Saved data entries:
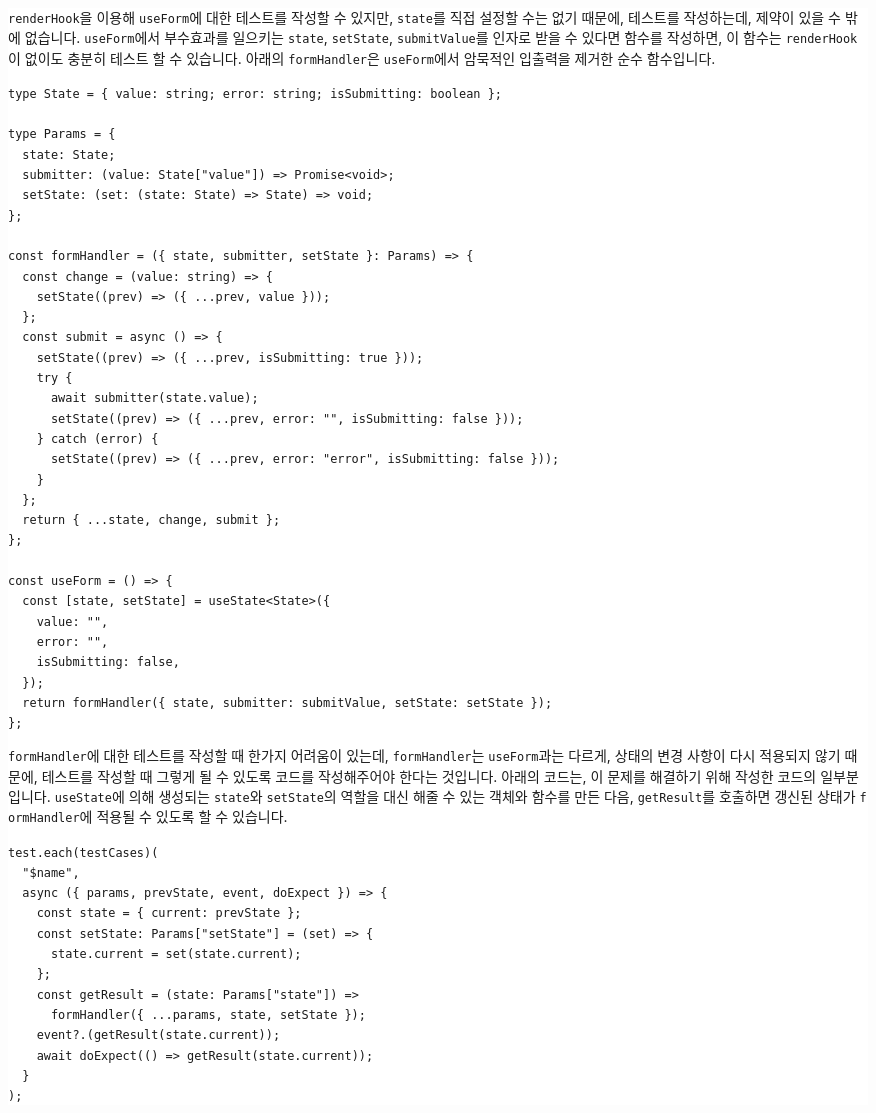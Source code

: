 `renderHook`을 이용해 `useForm`에 대한 테스트를 작성할 수 있지만, `state`를 직접 설정할 수는 없기 때문에, 테스트를 작성하는데, 제약이 있을 수 밖에 없습니다. `useForm`에서 부수효과를 일으키는 `state`, `setState`, `submitValue`를 인자로 받을 수 있다면 함수를 작성하면, 이 함수는 `renderHook`이 없이도 충분히 테스트 할 수 있습니다. 아래의 `formHandler`은 `useForm`에서 암묵적인 입출력을 제거한 순수 함수입니다.

```tsx
type State = { value: string; error: string; isSubmitting: boolean };

type Params = {
  state: State;
  submitter: (value: State["value"]) => Promise<void>;
  setState: (set: (state: State) => State) => void;
};

const formHandler = ({ state, submitter, setState }: Params) => {
  const change = (value: string) => {
    setState((prev) => ({ ...prev, value }));
  };
  const submit = async () => {
    setState((prev) => ({ ...prev, isSubmitting: true }));
    try {
      await submitter(state.value);
      setState((prev) => ({ ...prev, error: "", isSubmitting: false }));
    } catch (error) {
      setState((prev) => ({ ...prev, error: "error", isSubmitting: false }));
    }
  };
  return { ...state, change, submit };
};

const useForm = () => {
  const [state, setState] = useState<State>({
    value: "",
    error: "",
    isSubmitting: false,
  });
  return formHandler({ state, submitter: submitValue, setState: setState });
};
```

`formHandler`에 대한 테스트를 작성할 때 한가지 어려움이 있는데, `formHandler`는 `useForm`과는 다르게, 상태의 변경 사항이 다시 적용되지 않기 때문에, 테스트를 작성할 때 그렇게 될 수 있도록 코드를 작성해주어야 한다는 것입니다. 아래의 코드는, 이 문제를 해결하기 위해 작성한 코드의 일부분입니다. `useState`에 의해 생성되는 `state`와 `setState`의 역할을 대신 해줄 수 있는 객체와 함수를 만든 다음, `getResult`를 호출하면 갱신된 상태가 `formHandler`에 적용될 수 있도록 할 수 있습니다.

```tsx
test.each(testCases)(
  "$name",
  async ({ params, prevState, event, doExpect }) => {
    const state = { current: prevState };
    const setState: Params["setState"] = (set) => {
      state.current = set(state.current);
    };
    const getResult = (state: Params["state"]) =>
      formHandler({ ...params, state, setState });
    event?.(getResult(state.current));
    await doExpect(() => getResult(state.current));
  }
);
```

▶ About this exercise
Copy every line from the entries that contains the word "false".

▶ Exercise result
      setState((prev) => ({ ...prev, error: "", isSubmitting: false }));
      setState((prev) => ({ ...prev, error: "error", isSubmitting: false }));
    isSubmitting: false,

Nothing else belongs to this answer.